Gencim ben, coşkularla doluyum, hayatımı yaşamak istiyorum. Oysa ne yapsam acı duyuyorum artık. Hiçbir şeyden tat alamaz oldum. Donup kaldım. Duygularımı yitirdim sanki.
‘Tadını çıkar yaşamın, vur patlasın çal oynasın yaşa’ diyor, sınırlarımı silip gidiyorum bir yerlere. Fakat eskisi gibi olmuyor. Bir yerlerim sızlıyor hep. Bu sızılar yiyip bitiriyor beni.
İçim rahat yapmak isterim ne istersem. Hiçbir kaygı duymadan. Kendimi sorgulamadan. Olmuyor. Gözetim altında hissediyorum kendimi. Her yerde senin gözlerin.
İçimde sana karşı bir öfke var, anlıyor musun? Ondan da rahatsızım elbette. Sen kendini anlatıyorsun, inandıklarını yazıyorsun. Senden yana olan tarafım sürekli seni savunuyor.
Kendimle savaşıyorum durmaksızın. Yiyip bitiriyorum kendimi. Niye? Kahretsin! İninde oturuyor, habire ahkâm kesiyorsun. Sen ne anlarsın ki yaşamdan!
Kitaplar arasında uyuşmuş kalmışsın. Ne bar, ne kafe, ne kız arkadaş. İşin gücün düşünmek. Yaşamaya takatin kalmamış ki. Öylece yaşıyorsun buna yaşamak denirse. Duygularını, coşkularını, lezzetlerini yitirmiş, donup kalmış bir insan. Sen busun işte!
Niyetin beni kendine benzetmek mi? Çık artık yaşamımdan! Beni kendi hâlime bırak! Yeter! Bitti!
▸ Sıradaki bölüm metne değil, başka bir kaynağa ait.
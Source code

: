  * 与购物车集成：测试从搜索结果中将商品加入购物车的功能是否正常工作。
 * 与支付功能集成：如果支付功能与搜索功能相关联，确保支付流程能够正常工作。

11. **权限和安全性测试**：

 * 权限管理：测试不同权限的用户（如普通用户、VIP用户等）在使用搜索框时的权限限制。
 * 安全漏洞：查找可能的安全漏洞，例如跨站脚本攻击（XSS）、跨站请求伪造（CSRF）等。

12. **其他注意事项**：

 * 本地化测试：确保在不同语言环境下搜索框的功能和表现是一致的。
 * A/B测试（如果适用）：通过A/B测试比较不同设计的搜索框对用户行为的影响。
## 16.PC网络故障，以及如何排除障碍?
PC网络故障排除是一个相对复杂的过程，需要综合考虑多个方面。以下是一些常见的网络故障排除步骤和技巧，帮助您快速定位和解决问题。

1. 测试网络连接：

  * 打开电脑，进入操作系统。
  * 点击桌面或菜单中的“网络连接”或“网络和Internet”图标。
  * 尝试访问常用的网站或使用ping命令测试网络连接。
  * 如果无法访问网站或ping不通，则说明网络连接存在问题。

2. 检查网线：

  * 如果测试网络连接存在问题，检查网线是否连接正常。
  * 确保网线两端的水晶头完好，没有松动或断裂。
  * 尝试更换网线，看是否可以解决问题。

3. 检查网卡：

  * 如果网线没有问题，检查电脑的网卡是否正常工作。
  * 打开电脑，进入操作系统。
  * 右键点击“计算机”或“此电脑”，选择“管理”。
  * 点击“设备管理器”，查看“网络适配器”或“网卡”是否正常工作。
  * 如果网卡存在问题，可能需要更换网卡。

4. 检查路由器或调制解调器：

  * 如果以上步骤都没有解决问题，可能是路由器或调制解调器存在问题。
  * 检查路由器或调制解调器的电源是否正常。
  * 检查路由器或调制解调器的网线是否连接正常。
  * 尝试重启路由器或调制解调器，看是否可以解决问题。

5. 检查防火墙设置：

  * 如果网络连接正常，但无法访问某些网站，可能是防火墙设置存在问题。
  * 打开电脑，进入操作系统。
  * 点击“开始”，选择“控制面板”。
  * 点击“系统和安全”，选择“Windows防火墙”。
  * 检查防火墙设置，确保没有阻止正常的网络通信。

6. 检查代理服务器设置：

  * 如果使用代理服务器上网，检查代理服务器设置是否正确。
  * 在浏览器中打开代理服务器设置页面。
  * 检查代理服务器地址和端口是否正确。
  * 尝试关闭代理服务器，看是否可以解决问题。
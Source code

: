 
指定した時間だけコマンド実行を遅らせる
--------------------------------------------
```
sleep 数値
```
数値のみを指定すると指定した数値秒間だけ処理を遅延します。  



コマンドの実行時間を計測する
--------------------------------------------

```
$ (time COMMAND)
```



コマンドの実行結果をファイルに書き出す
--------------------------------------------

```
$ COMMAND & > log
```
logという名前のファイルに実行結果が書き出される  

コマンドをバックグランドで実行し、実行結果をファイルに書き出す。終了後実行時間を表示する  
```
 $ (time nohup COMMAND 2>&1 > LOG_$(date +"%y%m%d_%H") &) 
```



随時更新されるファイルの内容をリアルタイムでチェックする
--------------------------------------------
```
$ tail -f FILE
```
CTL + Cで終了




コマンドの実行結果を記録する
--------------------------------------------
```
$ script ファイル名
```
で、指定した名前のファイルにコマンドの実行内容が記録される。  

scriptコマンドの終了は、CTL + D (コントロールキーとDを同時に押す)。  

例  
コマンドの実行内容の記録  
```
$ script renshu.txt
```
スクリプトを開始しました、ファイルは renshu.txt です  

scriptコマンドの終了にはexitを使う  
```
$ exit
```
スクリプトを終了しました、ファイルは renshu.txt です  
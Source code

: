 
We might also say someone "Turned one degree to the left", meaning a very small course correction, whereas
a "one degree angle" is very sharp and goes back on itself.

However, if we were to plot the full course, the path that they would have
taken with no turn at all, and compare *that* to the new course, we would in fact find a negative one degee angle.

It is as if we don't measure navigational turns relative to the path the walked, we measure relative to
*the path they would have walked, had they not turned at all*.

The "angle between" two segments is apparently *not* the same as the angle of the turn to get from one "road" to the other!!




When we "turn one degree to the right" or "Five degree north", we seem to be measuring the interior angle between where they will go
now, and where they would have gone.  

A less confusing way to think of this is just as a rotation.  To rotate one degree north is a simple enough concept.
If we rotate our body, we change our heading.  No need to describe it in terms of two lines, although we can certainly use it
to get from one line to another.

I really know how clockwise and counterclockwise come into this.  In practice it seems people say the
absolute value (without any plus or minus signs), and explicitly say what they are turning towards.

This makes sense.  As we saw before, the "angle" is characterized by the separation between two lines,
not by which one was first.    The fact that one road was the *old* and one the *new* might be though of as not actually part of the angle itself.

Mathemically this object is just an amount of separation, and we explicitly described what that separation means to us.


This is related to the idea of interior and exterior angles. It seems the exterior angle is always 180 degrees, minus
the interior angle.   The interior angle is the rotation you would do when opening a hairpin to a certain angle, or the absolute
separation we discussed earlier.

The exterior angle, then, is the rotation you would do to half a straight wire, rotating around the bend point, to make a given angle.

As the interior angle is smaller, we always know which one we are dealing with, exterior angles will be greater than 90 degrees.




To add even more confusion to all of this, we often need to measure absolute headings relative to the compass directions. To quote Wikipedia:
Seni dünyama almak istemiyorum artık. Tanrını da, öte dünyanı da al ve git.
Ben bu dünyadayım. Sonuna kadar yaşamak istiyorum onu. ‘Sonra ne olacak?’ diye düşünmek istemiyorum. Beni kemirdin, beni tükettin, beni kendimle savaştırdın. Tamam. Bitti her şey. Git artık! Bu son sözüm sana!
...
Ya, özür dilerim. Uzun zaman geçti aradan, yazmadın. Ne acayip adamsın sen. Hiç savunmadın kendini. Keşke diline geleni söyleseydin, kızıp köpürseydin. Edepsizliğimi, arsızlığımı yüzüme vursaydın. Rahatlayacaktım o zaman.